Eight Lombardi Scholars, and three Stamps Scholars, are selected annually.
Lindsey was nominated for the scholarship by the administration of North Fort Myers High School.
“I then had to actually get into the University of Florida and the Honors Program. After that, I was selected to be one of 22 finalists out of a pool of roughly 200. After an intense interview process, I got the phone call a month later and joined other students in becoming a Lombardi Scholar.”
For Lindsey, being a Lombardi Scholar is incredibly meaningful because it’s a recognition of all the work he has put into his academics and applications.
“I received a cochlear implant at the UF Shands Institute when I was 3 years old, the moment when I wanted to become a Gator,” he said.
Lindsey is completely deaf in both ears. He was born with a progressive hearing loss and became profoundly deaf by the time he was 2.
“My audiologists and doctors told my parents that I would never succeed in a mainstream school setting. They said that because I was deaf, my reading and writing skills would never surpass the fourth-grade level. Of course, I surpassed all expectations and have become incredibly successful academically. I’m now a Lombardi Scholar in the Honors Program at UF. I graduated high school yesterday (June 5) with both my high school and AICE diploma and was honored to deliver a graduation speech as well,” he said.
Being a Lombardi Scholar also provides funds to cover Lindsey’s expenses.
“It also means that I get to participate in summer enrichment trips to places like Outward Bound in Maine, Mexico, Peru and South Africa, with no expenses on my end. Being a Lombardi Scholar has also blessed me with a group of UF friends already. The other 10 scholars and I already have plans to meet and we’ve been talking daily,” he added.
The scholar also thanked North Fort Myers High School, as they gave him the opportunity by nominating him.
“I know they’re just as ecstatic as I am,” he said, adding that he wants to thank his school and counselors. “They have been absolutely amazing and have provided such a wonderful academic environment.”
Lindsey plans to major in political science with a pre-law track. He said his aim is to attend law school after he graduates from UF with sights on some of the most prestigious law schools. In addition, Lindsey also plans to double major with an eye on history, sociology and journalism, as he believes these majors contribute the necessary skills and knowledge required for law.
Lindsey also has sights on starting an organization for fair legal representation as it is out of reach for many Americans.

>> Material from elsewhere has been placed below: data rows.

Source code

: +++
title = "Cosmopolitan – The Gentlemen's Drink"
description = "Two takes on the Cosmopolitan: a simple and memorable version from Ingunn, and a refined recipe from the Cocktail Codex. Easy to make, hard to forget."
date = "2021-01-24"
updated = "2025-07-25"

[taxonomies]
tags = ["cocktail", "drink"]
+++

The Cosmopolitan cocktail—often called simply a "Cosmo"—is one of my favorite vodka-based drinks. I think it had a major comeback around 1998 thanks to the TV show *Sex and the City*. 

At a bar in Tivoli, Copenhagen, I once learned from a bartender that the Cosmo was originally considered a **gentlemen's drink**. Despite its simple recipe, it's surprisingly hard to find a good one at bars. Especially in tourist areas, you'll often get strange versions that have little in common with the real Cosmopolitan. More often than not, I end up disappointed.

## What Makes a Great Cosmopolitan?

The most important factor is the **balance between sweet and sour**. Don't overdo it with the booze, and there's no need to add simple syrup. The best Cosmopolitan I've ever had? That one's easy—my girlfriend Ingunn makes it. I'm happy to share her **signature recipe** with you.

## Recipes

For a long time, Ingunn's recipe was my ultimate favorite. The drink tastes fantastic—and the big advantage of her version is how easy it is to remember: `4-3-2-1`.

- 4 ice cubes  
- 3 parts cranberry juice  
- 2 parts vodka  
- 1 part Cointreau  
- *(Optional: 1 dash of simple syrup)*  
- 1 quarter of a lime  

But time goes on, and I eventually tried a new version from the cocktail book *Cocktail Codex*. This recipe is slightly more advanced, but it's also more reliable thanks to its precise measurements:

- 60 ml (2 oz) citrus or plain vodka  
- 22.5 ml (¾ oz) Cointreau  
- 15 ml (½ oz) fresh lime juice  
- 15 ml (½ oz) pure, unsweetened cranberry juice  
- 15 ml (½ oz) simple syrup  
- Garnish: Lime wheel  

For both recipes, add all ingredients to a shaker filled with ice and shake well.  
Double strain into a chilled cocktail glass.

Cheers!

“Many Americans are unaware of their rights and the claims they’re able to make. Many of the impoverisheds’ legal needs go unmet in America, purely due to the fact that they’re unable to afford fair legal representation. This is especially serious in situations when it could result in an unfair housing eviction, for example,” he said. “I want to establish a nonprofit legal organization providing pro bono work, providing legal assistance to the disadvantaged and impoverished. I want to help make ‘justice for all’ a reality in Florida and beyond.”
While at North Fort Myers High School, he took a difficult load of classes his senior year, as years before, taking AICE English A-Level, AP statistics, AICE sociology AS level, AICE travel and tourism AS level, economics honors, government honors and anatomy and physiology honors.
He was also the vice president of a brand new club at North, Youth in Government, in which he wrote legislation regarding the affordable housing crisis.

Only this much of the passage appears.